The alcohol loosening my tongue and amplifying my emotion, I allowed my tears to flow. "I just miss him so much," I admitted.
"I know Baby," Mom leaned in and kissed my forehead, so close I could smell her own tears as she hugged me, her breath so warm against my cheek. "I know. I miss him too."
Nearing two years since my father's death, the hurt remained. My best friend, my idol, my dad, was taken from us by a hit run driver whilst on his weekly bike ride, their identity still unknown which added to our grief and denied closure. Mom had hidden her pain, anger and heartbreak under a veneer of stoicism, a new relationship, a hasty marriage with Dad's best friend. Me, I'd sleepwalked for over a year, little focus on my life or career. Tattooing my body weekdays, the pain cathartic, drinking myself to oblivion each weekend to forget, to quell the anger I felt at the injustice. A red Toyota. Was all the police could tell us. The glass left at the scene, narrowing the culprit down to a range of models. Serious damage would have been made to the passenger side, a broken windshield, a missing wiper blade. Apart from that, we had nothing.
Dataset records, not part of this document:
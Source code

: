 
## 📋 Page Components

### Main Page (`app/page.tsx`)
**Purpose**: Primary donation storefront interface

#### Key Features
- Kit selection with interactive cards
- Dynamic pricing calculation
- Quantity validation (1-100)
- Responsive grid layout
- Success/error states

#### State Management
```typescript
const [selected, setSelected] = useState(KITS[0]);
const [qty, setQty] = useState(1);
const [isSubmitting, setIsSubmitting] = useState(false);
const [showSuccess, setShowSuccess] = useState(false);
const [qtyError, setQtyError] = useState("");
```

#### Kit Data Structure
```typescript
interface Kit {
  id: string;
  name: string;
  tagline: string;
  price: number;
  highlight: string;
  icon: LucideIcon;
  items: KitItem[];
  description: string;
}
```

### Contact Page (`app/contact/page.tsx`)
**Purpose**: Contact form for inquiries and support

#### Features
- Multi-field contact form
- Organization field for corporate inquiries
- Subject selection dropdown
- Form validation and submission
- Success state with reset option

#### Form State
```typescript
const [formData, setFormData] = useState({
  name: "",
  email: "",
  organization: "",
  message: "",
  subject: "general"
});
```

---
"...But this won't bring him back," she continued, referring to my drinking, pulling back and looking me in the eye once more. "And I can't lose you too."
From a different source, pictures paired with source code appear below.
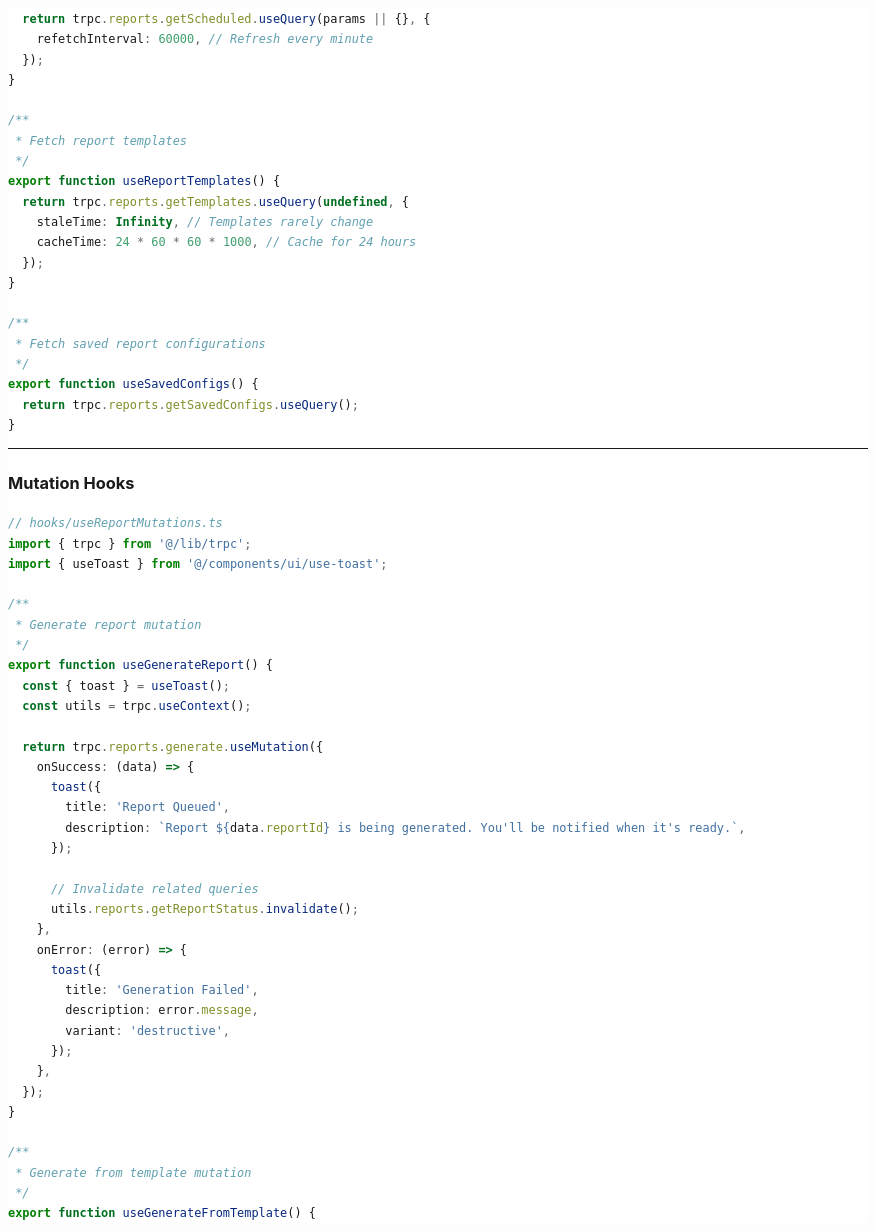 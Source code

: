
 ```typescript
  return trpc.reports.getScheduled.useQuery(params || {}, {
    refetchInterval: 60000, // Refresh every minute
  });
}

/**
 * Fetch report templates
 */
export function useReportTemplates() {
  return trpc.reports.getTemplates.useQuery(undefined, {
    staleTime: Infinity, // Templates rarely change
    cacheTime: 24 * 60 * 60 * 1000, // Cache for 24 hours
  });
}

/**
 * Fetch saved report configurations
 */
export function useSavedConfigs() {
  return trpc.reports.getSavedConfigs.useQuery();
}
```

---

### Mutation Hooks

```typescript
// hooks/useReportMutations.ts
import { trpc } from '@/lib/trpc';
import { useToast } from '@/components/ui/use-toast';

/**
 * Generate report mutation
 */
export function useGenerateReport() {
  const { toast } = useToast();
  const utils = trpc.useContext();

  return trpc.reports.generate.useMutation({
    onSuccess: (data) => {
      toast({
        title: 'Report Queued',
        description: `Report ${data.reportId} is being generated. You'll be notified when it's ready.`,
      });
      
      // Invalidate related queries
      utils.reports.getReportStatus.invalidate();
    },
    onError: (error) => {
      toast({
        title: 'Generation Failed',
        description: error.message,
        variant: 'destructive',
      });
    },
  });
}

/**
 * Generate from template mutation
 */
export function useGenerateFromTemplate() {
```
Her words slapped me across the face. It was true. And even drunk as I was, I could see the sense she spoke, the stupidity of my self abuse. I managed a smile, lifting a hand to wipe her tears as they ran her cheek, then my own, our fluids mingling.
"Look at us," I was able to muse.
"Us?" Mom quoted. "Look at you!" She grinned. "Is that more vomit on your jeans?"
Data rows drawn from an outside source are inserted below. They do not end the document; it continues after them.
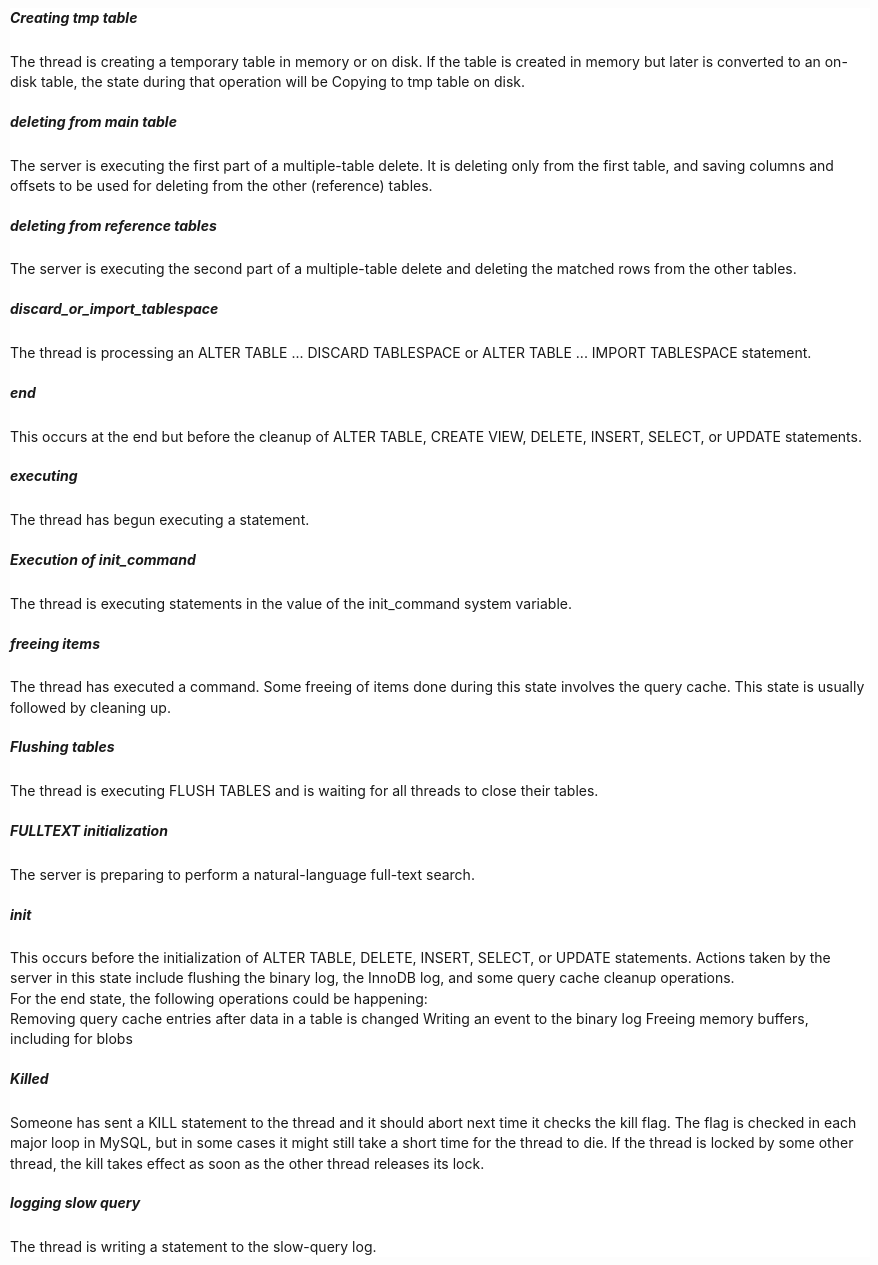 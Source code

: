 ##### Creating tmp table
The thread is creating a temporary table in memory or on disk. If the table is created in memory but later is converted to an on-disk table, the state during that operation will be Copying to tmp table on disk.

##### deleting from main table
The server is executing the first part of a multiple-table delete. It is deleting only from the first table, and saving columns and offsets to be used for deleting from the other (reference) tables.

##### deleting from reference tables
The server is executing the second part of a multiple-table delete and deleting the matched rows from the other tables.

##### discard_or_import_tablespace
The thread is processing an ALTER TABLE ... DISCARD TABLESPACE or ALTER TABLE ... IMPORT TABLESPACE statement.

##### end
This occurs at the end but before the cleanup of ALTER TABLE, CREATE VIEW, DELETE, INSERT, SELECT, or UPDATE statements.

##### executing
The thread has begun executing a statement.

##### Execution of init_command
The thread is executing statements in the value of the init_command system variable.

##### freeing items
The thread has executed a command. Some freeing of items done during this state involves the query cache. This state is usually followed by cleaning up.

##### Flushing tables
The thread is executing FLUSH TABLES and is waiting for all threads to close their tables.

##### FULLTEXT initialization
The server is preparing to perform a natural-language full-text search.

##### init
This occurs before the initialization of ALTER TABLE, DELETE, INSERT, SELECT, or UPDATE statements. Actions taken by the server in this state include flushing the binary log, the InnoDB log, and some query cache cleanup operations.  
For the end state, the following operations could be happening:  
	Removing query cache entries after data in a table is changed
	Writing an event to the binary log
	Freeing memory buffers, including for blobs

##### Killed
Someone has sent a KILL statement to the thread and it should abort next time it checks the kill flag. The flag is checked in each major loop in MySQL, but in some cases it might still take a short time for the thread to die. If the thread is locked by some other thread, the kill takes effect as soon as the other thread releases its lock.

##### logging slow query
The thread is writing a statement to the slow-query log.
I lazily looked down, the room beginning to spin. I remembered spilling food at one point in the night and I assumed it was to what she referred, her hands reaching for my fly.
"W..what are you doing?"
"Getting your pants off," she incredulously replied. "You stink!"
She managed to unbuckle my belt before I had the energy and sense to stop her.
"It's okay," I laughed. "I can do it myself."
She smirked as she looked up at my face and stood before me.
"Alright," she backed away to the shower and once more tested the temperature. "Water's running," she stated. "Get in!"
I watched her leave, closing the door behind herself and I clumsily removed my pants and stumbled beneath the flow of warm water.